Finalmente fue el ministro Juan Acuña, quien debió dar la cara por las peligrosas fallas en la construcción del Estadio del Bicentenario. Desde luego que el tono usado en una entrevista radial dejo traslucir la bronca por la trascendencia que tuvo la denuncia.
Según el Ministro de Obras Publicas, su área conocía las fallas desde hace “dos meses”, aunque no explicó los motivos de la demora en las correcciones por parte de la empresa. Igual confirmó que las fallas en la construcción de la emblemática obra del gobierno radical será totalmente demolido y reconstruido.
“Estamos haciendo un drama sobre una estructura que no representa ni el 0.3 por ciento del estadio; se está haciendo opinar a gente no idónea en el tema. Tengo la tranquilidad de que el estadio en está en perfectas condiciones” dijo el funcionario.
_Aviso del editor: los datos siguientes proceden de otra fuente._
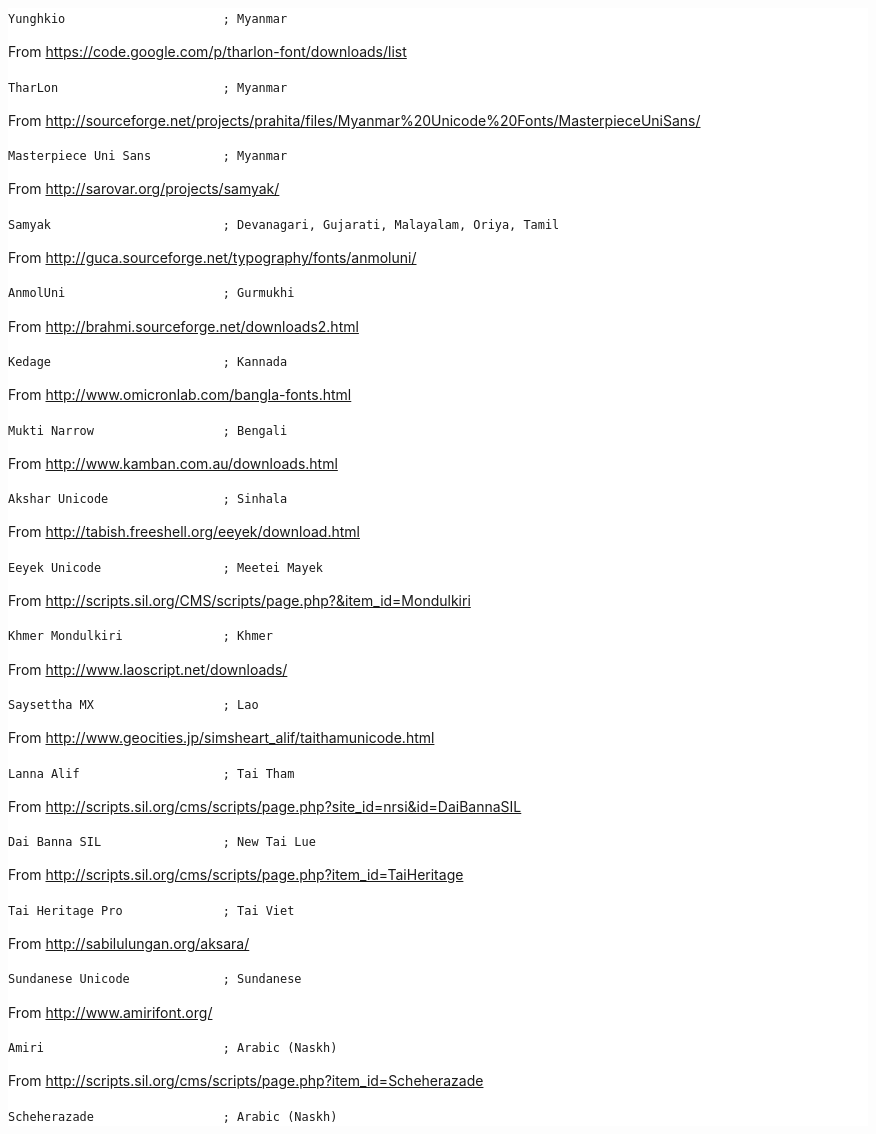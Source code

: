	Yunghkio                      ; Myanmar

From <https://code.google.com/p/tharlon-font/downloads/list>

	TharLon                       ; Myanmar

From <http://sourceforge.net/projects/prahita/files/Myanmar%20Unicode%20Fonts/MasterpieceUniSans/>

	Masterpiece Uni Sans          ; Myanmar

From <http://sarovar.org/projects/samyak/>

	Samyak                        ; Devanagari, Gujarati, Malayalam, Oriya, Tamil

From <http://guca.sourceforge.net/typography/fonts/anmoluni/>

	AnmolUni                      ; Gurmukhi

From <http://brahmi.sourceforge.net/downloads2.html>

	Kedage                        ; Kannada

From <http://www.omicronlab.com/bangla-fonts.html>

	Mukti Narrow                  ; Bengali

From <http://www.kamban.com.au/downloads.html>

	Akshar Unicode                ; Sinhala

From <http://tabish.freeshell.org/eeyek/download.html>

	Eeyek Unicode                 ; Meetei Mayek

From <http://scripts.sil.org/CMS/scripts/page.php?&item_id=Mondulkiri>

	Khmer Mondulkiri              ; Khmer

From <http://www.laoscript.net/downloads/>

	Saysettha MX                  ; Lao

From <http://www.geocities.jp/simsheart_alif/taithamunicode.html>

	Lanna Alif                    ; Tai Tham

From <http://scripts.sil.org/cms/scripts/page.php?site_id=nrsi&id=DaiBannaSIL>

	Dai Banna SIL                 ; New Tai Lue

From <http://scripts.sil.org/cms/scripts/page.php?item_id=TaiHeritage>

	Tai Heritage Pro              ; Tai Viet

From <http://sabilulungan.org/aksara/>

	Sundanese Unicode             ; Sundanese

From <http://www.amirifont.org/>

	Amiri                         ; Arabic (Naskh)

From <http://scripts.sil.org/cms/scripts/page.php?item_id=Scheherazade>

	Scheherazade                  ; Arabic (Naskh)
Como trascendió por la denuncia de los empleados, la tribuna sur, que estaba destinado para el bufet, cedió aparentemente por filtraciones de agua que afectaron los cimientos y se asentó unos 30 centímetros, haciendo inviable su uso. Las pérdidas en cañerías subterráneas –supuestamente nuevas, al igual que el resto de la estructura- habrían provocado el hundimiento y rompiendo la zona circundante.